Start of Block
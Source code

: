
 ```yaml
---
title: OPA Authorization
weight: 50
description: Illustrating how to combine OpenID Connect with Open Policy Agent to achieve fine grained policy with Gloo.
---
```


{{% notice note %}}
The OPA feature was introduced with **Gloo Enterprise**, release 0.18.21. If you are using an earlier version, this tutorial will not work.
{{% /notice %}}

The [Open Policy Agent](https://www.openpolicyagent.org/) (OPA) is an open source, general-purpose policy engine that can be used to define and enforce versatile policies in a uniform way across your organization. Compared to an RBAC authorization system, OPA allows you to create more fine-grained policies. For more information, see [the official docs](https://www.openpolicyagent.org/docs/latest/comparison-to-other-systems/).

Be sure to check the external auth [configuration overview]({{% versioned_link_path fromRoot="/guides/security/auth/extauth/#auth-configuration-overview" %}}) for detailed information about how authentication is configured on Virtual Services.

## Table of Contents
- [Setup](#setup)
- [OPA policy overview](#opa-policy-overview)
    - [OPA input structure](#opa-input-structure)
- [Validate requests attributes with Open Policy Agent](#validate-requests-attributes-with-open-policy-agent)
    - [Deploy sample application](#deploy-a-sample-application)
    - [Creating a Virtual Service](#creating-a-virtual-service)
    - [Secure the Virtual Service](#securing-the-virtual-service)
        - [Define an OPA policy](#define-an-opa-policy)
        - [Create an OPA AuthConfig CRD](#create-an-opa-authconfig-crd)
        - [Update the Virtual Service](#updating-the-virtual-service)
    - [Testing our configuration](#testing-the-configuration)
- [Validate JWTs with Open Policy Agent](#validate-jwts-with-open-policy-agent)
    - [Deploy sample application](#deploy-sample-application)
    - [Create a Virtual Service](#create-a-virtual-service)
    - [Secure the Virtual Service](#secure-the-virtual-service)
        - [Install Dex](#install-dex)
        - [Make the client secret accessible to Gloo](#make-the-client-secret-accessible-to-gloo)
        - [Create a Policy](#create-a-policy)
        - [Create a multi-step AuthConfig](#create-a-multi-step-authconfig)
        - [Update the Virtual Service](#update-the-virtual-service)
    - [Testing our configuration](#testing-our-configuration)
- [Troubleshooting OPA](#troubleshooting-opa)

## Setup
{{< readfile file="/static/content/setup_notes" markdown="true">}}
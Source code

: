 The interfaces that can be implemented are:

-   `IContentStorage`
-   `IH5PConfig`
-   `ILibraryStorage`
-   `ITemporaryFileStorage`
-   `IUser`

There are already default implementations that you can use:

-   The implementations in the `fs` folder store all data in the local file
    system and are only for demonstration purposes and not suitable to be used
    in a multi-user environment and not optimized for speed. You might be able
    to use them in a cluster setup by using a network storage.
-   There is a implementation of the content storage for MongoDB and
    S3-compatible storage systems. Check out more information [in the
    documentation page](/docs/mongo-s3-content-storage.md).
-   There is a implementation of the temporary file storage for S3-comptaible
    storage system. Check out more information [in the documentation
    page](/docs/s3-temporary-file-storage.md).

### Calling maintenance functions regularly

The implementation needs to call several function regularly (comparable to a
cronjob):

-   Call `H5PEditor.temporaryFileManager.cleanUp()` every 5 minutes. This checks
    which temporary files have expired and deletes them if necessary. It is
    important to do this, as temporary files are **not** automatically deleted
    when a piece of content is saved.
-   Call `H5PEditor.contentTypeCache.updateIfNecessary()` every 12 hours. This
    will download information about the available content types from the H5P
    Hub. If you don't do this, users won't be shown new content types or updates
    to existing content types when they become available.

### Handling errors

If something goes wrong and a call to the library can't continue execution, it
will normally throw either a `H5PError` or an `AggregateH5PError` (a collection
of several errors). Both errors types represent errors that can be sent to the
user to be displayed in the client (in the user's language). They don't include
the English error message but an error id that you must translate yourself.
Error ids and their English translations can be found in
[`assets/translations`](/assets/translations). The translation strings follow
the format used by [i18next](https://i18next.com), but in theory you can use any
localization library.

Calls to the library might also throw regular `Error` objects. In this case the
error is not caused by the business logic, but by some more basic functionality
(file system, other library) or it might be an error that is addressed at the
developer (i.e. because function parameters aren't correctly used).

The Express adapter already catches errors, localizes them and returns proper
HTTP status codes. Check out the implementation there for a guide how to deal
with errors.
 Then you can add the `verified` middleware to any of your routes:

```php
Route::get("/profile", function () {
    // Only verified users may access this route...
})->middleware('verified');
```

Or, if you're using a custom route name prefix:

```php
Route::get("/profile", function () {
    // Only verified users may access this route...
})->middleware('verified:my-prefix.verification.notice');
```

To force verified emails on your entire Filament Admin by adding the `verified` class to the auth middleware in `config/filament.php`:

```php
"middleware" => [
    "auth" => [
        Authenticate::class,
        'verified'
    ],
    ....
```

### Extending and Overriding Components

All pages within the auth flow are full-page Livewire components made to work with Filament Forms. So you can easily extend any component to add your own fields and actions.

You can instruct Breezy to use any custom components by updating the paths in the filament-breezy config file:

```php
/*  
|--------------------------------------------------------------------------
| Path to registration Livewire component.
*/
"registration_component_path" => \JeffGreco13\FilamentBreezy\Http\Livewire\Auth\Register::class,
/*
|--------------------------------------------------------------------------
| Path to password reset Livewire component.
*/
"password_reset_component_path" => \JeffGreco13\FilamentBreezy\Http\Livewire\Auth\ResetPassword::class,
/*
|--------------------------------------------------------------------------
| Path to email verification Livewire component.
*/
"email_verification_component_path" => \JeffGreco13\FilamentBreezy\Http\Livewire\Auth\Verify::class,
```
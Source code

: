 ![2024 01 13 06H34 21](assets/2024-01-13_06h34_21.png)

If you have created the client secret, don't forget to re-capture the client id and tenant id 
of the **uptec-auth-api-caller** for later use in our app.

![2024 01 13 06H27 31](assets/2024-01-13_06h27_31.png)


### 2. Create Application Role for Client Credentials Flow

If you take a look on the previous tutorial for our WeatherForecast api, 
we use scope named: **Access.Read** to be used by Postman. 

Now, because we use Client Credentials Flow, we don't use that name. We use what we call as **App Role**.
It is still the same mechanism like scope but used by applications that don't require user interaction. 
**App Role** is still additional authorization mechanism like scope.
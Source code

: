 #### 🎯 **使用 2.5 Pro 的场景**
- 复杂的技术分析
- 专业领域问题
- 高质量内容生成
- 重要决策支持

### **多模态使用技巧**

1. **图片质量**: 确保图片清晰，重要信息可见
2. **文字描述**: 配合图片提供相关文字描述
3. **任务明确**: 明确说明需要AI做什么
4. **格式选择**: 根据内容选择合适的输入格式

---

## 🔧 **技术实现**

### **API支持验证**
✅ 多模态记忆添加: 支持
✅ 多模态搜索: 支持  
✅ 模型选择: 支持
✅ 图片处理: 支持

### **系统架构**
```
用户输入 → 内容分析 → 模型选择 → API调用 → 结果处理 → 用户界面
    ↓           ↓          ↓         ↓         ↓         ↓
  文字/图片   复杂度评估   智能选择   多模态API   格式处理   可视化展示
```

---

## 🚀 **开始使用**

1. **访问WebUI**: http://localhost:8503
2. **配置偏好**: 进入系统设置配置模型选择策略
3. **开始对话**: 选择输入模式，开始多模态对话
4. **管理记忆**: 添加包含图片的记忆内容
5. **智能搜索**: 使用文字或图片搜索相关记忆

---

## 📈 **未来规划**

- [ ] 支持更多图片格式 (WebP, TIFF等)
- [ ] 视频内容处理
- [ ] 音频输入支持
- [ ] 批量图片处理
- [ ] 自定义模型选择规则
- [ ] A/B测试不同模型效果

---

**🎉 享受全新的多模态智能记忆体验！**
End of Block
## [How to complete this task]
Starting at the line with "- [Testing our configuration](#testing-the-configuration)" and ending at the line with "There are already", print each line of the listing above exactly, with no other lines.

## [Result for this task]
    - [Testing our configuration](#testing-the-configuration)
- [Validate JWTs with Open Policy Agent](#validate-jwts-with-open-policy-agent)
    - [Deploy sample application](#deploy-sample-application)
    - [Create a Virtual Service](#create-a-virtual-service)
    - [Secure the Virtual Service](#secure-the-virtual-service)
        - [Install Dex](#install-dex)
        - [Make the client secret accessible to Gloo](#make-the-client-secret-accessible-to-gloo)
        - [Create a Policy](#create-a-policy)
        - [Create a multi-step AuthConfig](#create-a-multi-step-authconfig)
        - [Update the Virtual Service](#update-the-virtual-service)
    - [Testing our configuration](#testing-our-configuration)
- [Troubleshooting OPA](#troubleshooting-opa)

## Setup
{{< readfile file="/static/content/setup_notes" markdown="true">}}
Source code

: The interfaces that can be implemented are:

-   `IContentStorage`
-   `IH5PConfig`
-   `ILibraryStorage`
-   `ITemporaryFileStorage`
-   `IUser`

There are already default implementations that you can use:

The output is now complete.